78. It is further ordered that the Commission shall send a copy of
this Second Order on Reconsideration in MB Docket No. 11-154 in a
report to be sent to Congress and the Government Accountability Office
pursuant to the Congressional Review Act, see 5 U.S.C. 801(a)(1)(A).
79. It is further ordered that Consumer Groups' Petition for
Reconsideration, filed April 27, 2012, is granted in part, to the
extent provided herein.
List of Subjects in 47 CFR Part 79
Cable television operators, Communications equipment, Multichannel
video programming distributors (MVPDs), Satellite television service
providers, Television broadcasters.
Federal Communications Commission.
Marlene H. Dortch,
Secretary.
Final Rules
For the reasons discussed in the preamble, the Federal
Communications Commission amends 47 CFR part 79 as follows:
PART 79--ACCESSIBILITY OF VIDEO PROGRAMMING
0
1. The authority citation for part 79 continues to read as follows:
Authority: 47 U.S.C. 151, 152(a), 154(i), 303, 307, 309, 310,
330, 544a, 613, 617.
0
2. Amend Sec. 79.4 by revising paragraph (b) to read as follows:
Sec. 79.4 Closed captioning of video programming delivered using
Internet protocol.
* * * * *
(b) Requirements for closed captioning of Internet protocol-
delivered video programming. (1) All nonexempt full-length video
programming delivered using Internet protocol must be provided with
closed captions if the programming is published or exhibited on
television in the United States with captions on or after the following
dates:
(i) September 30, 2012, for all prerecorded programming that is not
edited for Internet distribution, unless it is subject to paragraph
(b)(1)(iv) of this section.
(ii) March 30, 2013, for all live and near-live programming, unless
it is subject to paragraph (b)(1)(iv) of this section.

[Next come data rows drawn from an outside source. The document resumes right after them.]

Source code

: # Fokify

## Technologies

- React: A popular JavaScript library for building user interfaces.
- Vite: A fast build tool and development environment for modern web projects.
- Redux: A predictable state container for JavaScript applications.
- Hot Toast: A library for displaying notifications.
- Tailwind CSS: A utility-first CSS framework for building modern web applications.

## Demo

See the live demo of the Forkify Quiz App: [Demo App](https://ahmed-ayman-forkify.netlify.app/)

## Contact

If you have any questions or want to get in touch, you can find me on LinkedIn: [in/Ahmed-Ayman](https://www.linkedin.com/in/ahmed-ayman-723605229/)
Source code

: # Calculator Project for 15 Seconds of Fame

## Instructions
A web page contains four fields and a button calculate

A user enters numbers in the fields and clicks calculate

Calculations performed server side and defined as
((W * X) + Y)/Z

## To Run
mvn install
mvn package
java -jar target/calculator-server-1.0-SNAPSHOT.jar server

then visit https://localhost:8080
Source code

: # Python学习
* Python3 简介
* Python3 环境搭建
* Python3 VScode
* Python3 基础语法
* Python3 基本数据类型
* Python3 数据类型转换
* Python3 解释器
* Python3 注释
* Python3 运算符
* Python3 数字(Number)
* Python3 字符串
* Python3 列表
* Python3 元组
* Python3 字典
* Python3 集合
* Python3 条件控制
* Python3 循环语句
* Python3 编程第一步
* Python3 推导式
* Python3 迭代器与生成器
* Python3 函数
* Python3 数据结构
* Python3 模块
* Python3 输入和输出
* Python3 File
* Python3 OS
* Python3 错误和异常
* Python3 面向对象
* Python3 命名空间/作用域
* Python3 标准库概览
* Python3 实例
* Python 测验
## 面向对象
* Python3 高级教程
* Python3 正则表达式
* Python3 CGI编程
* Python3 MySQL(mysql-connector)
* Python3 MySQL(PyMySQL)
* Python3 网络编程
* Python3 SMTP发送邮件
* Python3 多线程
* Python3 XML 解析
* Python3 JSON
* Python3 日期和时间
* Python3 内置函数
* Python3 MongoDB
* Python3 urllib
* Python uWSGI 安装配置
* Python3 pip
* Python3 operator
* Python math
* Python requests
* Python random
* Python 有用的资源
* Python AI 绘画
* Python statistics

(iii) September 30, 2013, for all prerecorded programming that is
edited for Internet distribution, unless it is subject to paragraph
(b)(1)(iv) of this section.
(iv) All programming that is already in the video programming
distributor's or provider's library before it is shown on television
with captions must be captioned within 45 days after the date it is
shown on television with captions on or after March 30, 2014 and before
March 30, 2015. Such programming must be captioned within 30 days after
the date it is shown on television with captions on or after March 30,
2015 and before March 30, 2016. Such programming must be captioned
within 15 days after the date it is shown on television with captions
on or after March 30, 2016.
(2) All nonexempt video clips delivered using Internet protocol
must be provided with closed captions if the video programming
distributor or provider posts on its Web site or application a video
clip of video programming that it published or exhibited on television
in the United States with captions on or after the applicable
compliance deadline. The requirements contained in this paragraph shall
not apply to video clips added to the video programming distributor's
or provider's library before the video programming distributor or
provider published or exhibited the associated video programming on
television in the United States with captions on or after the
applicable compliance deadline.
(i) The requirements contained in paragraph (b)(2) of this section
shall apply with the following compliance deadlines:
(A) January 1, 2016, where the video clip contains a single excerpt
of a captioned television program with the same video and audio that
was presented on television.
(B) January 1, 2017, where a single file contains multiple video
clips that each contain a single excerpt of a captioned television
program with the same video and audio that was presented on television.
(C) July 1, 2017, for video clips of live and near-live
programming.
(ii) Closed captions must be provided for video clips of live
programming within 12 hours after the conclusion of the associated
video programming's publication or exhibition on television in the
United States with captions. Closed captions must be provided for video
clips of near-live programming within eight hours after the conclusion
of the associated video programming's publication or exhibition on
television in the United States with captions.